Book Review: 'Golden Eyes' by John Gideon
3 / 5 Stars'Golden Eyes' is a rarity among Paperbacks from Hell in that it was published both in hardcover and mass-market paperback editions in 1994. Both versions were issued by Berkley Books. According to the Too Much Horror Fiction blog, the font used in the title is BTC Benguiat.
John Gideon is the pseudonym of Lonn Hoklin (b. 1946) who authored several novels in the suspense and horror genres in the 1980s and 1990s. Greeley's Cove (1991) and Kindred (1996; variant title Red Ball) qualify as Paperbacks from Hell (I note that the Too Much Horror Fiction blog was not overly impressed with Greeley's Cove). The Hourglass Crisis (1987) involves Nazis and time travel.
'Golden Eyes' is set in the summer of 1988. The novel's protagonist, a history professor named Mark Lansen, is a cuck. At the architectural firm where she works, his sleek and shapely wife is having sex with her boss, but Lansen avoids denouncing her for fear of triggering divorce proceedings. He and his son refer to each other as 'Dad-Bear' and 'Tad Bear', the kind of cringey appellations that had me rooting for the monsters from early on in the novel (and echoes the conversations between Todd Bowden and his mom Monica, from Stephen King's 1982 novella Apt Pupil).

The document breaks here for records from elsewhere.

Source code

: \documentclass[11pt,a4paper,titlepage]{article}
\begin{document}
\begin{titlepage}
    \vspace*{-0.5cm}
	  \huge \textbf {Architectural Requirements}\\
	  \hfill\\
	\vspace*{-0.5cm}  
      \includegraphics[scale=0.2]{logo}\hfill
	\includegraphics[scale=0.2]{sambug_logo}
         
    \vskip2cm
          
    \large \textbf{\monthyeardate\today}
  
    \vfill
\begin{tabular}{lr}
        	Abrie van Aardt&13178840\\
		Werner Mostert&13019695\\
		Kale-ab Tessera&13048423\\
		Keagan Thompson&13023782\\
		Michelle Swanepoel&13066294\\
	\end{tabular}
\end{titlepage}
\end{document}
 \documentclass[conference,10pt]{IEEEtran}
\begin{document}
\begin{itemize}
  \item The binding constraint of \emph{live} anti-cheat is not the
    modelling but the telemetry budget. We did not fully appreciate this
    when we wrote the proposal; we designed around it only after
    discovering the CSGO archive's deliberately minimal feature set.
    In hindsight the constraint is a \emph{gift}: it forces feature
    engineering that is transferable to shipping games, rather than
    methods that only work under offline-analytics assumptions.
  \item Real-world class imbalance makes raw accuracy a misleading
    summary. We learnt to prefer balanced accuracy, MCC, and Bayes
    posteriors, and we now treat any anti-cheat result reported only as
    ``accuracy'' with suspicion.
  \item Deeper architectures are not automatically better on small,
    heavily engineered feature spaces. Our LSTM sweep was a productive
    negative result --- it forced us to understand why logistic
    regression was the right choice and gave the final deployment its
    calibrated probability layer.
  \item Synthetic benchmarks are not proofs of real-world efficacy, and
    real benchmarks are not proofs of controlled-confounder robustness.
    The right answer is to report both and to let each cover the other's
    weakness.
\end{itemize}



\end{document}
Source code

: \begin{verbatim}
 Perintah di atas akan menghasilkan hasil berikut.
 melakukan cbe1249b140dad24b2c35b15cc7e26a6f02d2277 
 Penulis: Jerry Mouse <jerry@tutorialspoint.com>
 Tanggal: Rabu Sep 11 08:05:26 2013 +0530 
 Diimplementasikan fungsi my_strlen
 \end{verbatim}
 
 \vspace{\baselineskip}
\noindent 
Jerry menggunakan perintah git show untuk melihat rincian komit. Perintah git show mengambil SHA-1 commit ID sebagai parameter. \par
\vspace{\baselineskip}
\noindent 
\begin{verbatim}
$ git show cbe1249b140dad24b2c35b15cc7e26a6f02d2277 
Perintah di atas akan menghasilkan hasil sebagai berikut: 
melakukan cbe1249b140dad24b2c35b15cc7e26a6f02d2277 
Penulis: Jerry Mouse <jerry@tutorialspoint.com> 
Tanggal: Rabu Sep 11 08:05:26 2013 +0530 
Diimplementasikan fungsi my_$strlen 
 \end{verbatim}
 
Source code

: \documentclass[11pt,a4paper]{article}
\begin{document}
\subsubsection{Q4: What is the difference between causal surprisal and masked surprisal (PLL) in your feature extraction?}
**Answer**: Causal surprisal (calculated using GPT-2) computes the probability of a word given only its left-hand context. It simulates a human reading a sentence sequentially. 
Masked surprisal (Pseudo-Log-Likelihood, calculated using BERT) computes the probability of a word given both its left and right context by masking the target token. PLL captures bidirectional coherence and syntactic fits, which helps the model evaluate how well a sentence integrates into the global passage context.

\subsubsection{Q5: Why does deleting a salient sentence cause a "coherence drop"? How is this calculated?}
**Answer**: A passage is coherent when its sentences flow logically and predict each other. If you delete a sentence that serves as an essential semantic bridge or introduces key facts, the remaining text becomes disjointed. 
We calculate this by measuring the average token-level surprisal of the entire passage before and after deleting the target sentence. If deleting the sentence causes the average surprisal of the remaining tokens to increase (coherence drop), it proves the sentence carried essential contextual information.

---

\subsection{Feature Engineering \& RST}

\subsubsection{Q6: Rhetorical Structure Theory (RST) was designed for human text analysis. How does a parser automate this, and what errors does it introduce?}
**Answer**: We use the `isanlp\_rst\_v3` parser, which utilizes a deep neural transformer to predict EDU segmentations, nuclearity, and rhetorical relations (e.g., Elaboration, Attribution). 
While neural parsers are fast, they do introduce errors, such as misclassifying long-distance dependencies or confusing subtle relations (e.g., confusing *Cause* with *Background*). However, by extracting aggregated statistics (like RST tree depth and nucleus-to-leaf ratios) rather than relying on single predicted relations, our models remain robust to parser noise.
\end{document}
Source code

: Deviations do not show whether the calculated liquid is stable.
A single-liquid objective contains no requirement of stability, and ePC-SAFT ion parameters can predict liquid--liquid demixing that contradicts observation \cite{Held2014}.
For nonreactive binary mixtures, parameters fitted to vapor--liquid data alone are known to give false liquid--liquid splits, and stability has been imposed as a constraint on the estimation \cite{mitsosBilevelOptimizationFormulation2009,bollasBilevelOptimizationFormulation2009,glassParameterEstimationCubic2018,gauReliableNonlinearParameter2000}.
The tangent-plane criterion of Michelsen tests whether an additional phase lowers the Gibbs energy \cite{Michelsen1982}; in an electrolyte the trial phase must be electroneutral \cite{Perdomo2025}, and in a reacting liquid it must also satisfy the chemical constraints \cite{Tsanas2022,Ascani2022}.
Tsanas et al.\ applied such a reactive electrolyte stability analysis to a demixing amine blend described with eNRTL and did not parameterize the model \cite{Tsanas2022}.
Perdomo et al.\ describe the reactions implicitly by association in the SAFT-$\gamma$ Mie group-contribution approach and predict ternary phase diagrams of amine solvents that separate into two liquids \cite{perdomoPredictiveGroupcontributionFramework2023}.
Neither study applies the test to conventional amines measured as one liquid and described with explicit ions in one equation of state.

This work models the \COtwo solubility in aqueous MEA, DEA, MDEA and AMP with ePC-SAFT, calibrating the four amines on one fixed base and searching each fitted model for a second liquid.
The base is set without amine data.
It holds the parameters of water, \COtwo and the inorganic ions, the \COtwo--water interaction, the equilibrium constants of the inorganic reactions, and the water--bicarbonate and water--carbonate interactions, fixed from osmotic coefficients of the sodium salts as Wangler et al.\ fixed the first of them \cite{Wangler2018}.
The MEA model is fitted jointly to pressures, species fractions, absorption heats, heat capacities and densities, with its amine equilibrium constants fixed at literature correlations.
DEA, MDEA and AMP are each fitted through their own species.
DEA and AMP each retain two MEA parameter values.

The setup for 'Golden Eyes' constitutes something of a homage to King's classic vampire novel 'Salem's Lot.
Lansen decides to spend the summer in his boyhood home of Oldenberg, Oregon, which is a West Coast version of Jerusalem's Lot. Instead of the Marsten House, in Oldenberg, we get Gestern Hall, looming over the village from wooded heights. Instead of Susan Norton as the local girl / love interest, we get Tressa Downey, a woman with a Troubled Past. Instead of a man named Kurt Barlow as the villain, we get the dissimulating Mark Gestern, lord of Gestern Hall.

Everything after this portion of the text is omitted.